Aromatherapy works through the sense of smell and skin absorption, notes Healthline3, and can be used with some of these products:
- Aromatic spritzers
- Bathing salts
- Body oils, creams or lotions for massage or use on skin
- Facial steamers
- Hot and cold compresses
- Clay masks
7 essential oils to try and their health benefits
Essential oils can be found online, in some supermarkets or health food stores. Keep in mind that it’s important to buy from a reputable producer because oils aren’t regulated by the Food and Drug Administration, according to Healthline.4 And, when you’re applying essential oils, don’t put them directly on your skin. To avoid an allergic reaction, do a skin patch before putting it on your skin.

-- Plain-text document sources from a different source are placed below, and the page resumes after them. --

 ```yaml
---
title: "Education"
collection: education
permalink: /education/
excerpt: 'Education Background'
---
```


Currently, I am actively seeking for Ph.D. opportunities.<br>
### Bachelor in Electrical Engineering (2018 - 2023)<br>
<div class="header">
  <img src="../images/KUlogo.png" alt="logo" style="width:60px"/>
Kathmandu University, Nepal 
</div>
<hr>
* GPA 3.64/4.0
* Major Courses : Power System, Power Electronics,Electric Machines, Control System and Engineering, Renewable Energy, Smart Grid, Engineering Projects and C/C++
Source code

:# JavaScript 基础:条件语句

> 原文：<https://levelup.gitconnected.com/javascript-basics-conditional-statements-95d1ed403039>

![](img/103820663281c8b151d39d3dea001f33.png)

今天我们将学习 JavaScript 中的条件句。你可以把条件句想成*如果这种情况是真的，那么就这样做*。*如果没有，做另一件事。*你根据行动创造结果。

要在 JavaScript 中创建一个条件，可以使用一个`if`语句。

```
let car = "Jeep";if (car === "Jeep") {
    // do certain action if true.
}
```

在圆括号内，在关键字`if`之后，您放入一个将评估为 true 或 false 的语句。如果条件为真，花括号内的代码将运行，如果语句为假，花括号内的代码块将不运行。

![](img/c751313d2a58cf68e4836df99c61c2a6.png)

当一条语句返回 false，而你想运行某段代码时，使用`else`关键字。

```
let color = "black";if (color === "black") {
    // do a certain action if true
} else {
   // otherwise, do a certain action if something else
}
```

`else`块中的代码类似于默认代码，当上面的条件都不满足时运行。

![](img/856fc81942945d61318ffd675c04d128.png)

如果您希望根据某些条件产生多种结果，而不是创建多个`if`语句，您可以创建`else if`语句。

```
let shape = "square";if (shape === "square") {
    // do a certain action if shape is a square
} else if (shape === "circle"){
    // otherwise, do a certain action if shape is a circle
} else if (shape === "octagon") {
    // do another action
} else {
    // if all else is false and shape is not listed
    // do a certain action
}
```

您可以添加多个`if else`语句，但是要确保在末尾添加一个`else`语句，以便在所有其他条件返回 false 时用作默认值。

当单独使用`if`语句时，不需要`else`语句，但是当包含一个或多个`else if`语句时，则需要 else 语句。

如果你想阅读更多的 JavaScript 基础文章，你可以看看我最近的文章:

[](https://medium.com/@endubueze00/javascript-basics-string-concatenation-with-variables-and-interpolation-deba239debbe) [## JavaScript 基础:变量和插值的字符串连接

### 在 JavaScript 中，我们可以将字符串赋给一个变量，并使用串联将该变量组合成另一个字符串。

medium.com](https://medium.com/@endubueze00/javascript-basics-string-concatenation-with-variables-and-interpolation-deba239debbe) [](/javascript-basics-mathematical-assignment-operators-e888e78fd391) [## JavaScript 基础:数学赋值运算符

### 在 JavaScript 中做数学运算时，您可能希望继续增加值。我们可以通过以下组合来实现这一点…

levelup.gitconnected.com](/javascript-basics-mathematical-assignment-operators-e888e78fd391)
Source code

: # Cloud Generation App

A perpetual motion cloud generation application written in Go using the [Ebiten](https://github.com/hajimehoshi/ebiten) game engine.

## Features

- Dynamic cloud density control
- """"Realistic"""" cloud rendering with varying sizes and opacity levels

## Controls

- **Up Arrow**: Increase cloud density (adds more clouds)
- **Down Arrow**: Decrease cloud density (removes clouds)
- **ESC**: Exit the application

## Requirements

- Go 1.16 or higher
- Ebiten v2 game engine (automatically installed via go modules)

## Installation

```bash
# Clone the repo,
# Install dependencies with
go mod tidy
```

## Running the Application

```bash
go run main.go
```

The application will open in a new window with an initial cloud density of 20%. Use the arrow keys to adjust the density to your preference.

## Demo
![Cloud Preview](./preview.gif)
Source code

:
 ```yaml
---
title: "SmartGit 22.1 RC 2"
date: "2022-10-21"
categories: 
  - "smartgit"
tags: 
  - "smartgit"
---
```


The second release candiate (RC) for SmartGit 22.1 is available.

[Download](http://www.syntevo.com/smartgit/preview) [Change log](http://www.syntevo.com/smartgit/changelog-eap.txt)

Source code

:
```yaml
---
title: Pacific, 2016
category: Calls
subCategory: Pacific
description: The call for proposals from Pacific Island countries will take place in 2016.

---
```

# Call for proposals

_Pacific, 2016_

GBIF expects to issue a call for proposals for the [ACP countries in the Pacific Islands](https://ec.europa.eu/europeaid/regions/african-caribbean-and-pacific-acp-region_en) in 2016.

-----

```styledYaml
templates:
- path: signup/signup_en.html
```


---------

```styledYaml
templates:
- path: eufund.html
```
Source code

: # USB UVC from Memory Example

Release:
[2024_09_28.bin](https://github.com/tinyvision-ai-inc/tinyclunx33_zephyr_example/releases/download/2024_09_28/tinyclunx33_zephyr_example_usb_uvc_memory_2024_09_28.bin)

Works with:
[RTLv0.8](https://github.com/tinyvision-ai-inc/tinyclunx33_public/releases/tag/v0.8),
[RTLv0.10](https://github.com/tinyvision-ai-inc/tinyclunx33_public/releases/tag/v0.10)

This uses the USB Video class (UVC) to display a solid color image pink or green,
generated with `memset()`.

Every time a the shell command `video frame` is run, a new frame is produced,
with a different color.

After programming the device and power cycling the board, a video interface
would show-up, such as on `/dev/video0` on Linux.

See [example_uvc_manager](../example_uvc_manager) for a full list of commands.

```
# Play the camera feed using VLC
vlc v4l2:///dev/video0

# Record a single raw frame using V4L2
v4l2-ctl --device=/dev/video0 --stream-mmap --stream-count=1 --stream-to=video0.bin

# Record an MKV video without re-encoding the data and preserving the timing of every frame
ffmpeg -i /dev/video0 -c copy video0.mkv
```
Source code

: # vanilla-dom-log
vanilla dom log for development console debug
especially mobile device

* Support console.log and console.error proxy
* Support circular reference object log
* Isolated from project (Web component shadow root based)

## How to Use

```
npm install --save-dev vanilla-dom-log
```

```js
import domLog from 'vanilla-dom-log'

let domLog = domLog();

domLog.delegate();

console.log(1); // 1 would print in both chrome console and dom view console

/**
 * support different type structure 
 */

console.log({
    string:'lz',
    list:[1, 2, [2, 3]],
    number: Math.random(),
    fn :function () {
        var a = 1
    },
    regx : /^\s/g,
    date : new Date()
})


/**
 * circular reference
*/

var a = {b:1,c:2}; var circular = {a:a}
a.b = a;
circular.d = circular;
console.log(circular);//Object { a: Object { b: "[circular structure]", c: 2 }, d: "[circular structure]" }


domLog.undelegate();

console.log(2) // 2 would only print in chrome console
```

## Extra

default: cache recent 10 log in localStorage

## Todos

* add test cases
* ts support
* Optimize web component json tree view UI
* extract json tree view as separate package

Interested in trying? Depending on your condition, here’s a list of what could help, according to Johns Hopkins Medicine5 and Healthline6:
- Heal headaches and IBS (irritable bowel syndrome) symptoms: Peppermint oil
- Boost your mood: Lemon oil
- Relax and sleep better: Lavender oil
- Get rid of athlete’s foot and heal insect bites: Tea tree oil
- Reduce stress: Bergamot oil
- Relieve nasal congestion and coughs: Eucalyptus oil
- Heal dry skin: Geranium oil
Get connected to an aromatherapist
Since there are hundreds of essential oils to use, you can do some research online, or you might like to get guidance from a certified aromatherapist. These professionals can help you address specific health problems and help find a scent that best suits you. You can find an aromatherapist by using an online directory, asking for a recommendation at a spa or yoga studio or contacting the National Association of Holistic Aromatherapy.
According to Healthline7, it’s a good idea to talk to your doctor before seeing an aromatherapist. That way, you can make sure the aromatherapy sessions are tailored to work together with any medical treatment you’ve been getting. Although most essential oils are safe to use, your doctor can tell you about what side effects to be aware of.